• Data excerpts
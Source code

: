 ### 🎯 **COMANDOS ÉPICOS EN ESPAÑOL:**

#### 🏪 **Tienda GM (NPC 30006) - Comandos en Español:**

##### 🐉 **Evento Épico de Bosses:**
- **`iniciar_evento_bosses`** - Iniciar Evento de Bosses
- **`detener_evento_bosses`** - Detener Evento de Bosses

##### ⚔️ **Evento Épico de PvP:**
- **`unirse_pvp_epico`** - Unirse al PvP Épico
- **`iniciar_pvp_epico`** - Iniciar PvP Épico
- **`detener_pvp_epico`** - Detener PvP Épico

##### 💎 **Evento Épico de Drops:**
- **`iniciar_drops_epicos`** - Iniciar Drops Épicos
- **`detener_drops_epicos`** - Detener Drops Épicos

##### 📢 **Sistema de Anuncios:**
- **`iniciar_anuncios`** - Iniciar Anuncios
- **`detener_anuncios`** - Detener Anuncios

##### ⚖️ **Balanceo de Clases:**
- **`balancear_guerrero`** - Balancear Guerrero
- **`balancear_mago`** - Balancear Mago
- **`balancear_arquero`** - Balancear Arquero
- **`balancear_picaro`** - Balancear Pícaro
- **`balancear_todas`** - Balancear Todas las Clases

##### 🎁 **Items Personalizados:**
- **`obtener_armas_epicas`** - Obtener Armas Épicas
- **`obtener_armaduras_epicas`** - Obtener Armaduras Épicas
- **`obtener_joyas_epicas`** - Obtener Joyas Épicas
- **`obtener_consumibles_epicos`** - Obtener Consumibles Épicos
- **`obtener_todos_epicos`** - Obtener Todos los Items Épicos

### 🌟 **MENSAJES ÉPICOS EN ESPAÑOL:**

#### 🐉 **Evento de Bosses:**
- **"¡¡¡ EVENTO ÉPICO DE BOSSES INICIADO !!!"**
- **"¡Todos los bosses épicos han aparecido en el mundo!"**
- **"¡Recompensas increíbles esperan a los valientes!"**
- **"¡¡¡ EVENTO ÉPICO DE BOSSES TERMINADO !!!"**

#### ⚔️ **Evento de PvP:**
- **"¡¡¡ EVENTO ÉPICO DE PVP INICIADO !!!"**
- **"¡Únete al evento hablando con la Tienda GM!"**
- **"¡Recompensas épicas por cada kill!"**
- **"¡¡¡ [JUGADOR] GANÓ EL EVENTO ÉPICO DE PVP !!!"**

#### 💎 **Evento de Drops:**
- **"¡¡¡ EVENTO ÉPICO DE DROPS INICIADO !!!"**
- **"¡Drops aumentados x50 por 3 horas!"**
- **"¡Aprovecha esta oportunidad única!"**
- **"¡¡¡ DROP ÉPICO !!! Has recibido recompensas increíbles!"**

• EXERCISE PROMPT
Check each line of the records for the string "INICIADO" and copy those that have it.

• OUTPUT OF THE EXERCISE
- **"¡¡¡ EVENTO ÉPICO DE BOSSES INICIADO !!!"**
- **"¡¡¡ EVENTO ÉPICO DE PVP INICIADO !!!"**
- **"¡¡¡ EVENTO ÉPICO DE DROPS INICIADO !!!"**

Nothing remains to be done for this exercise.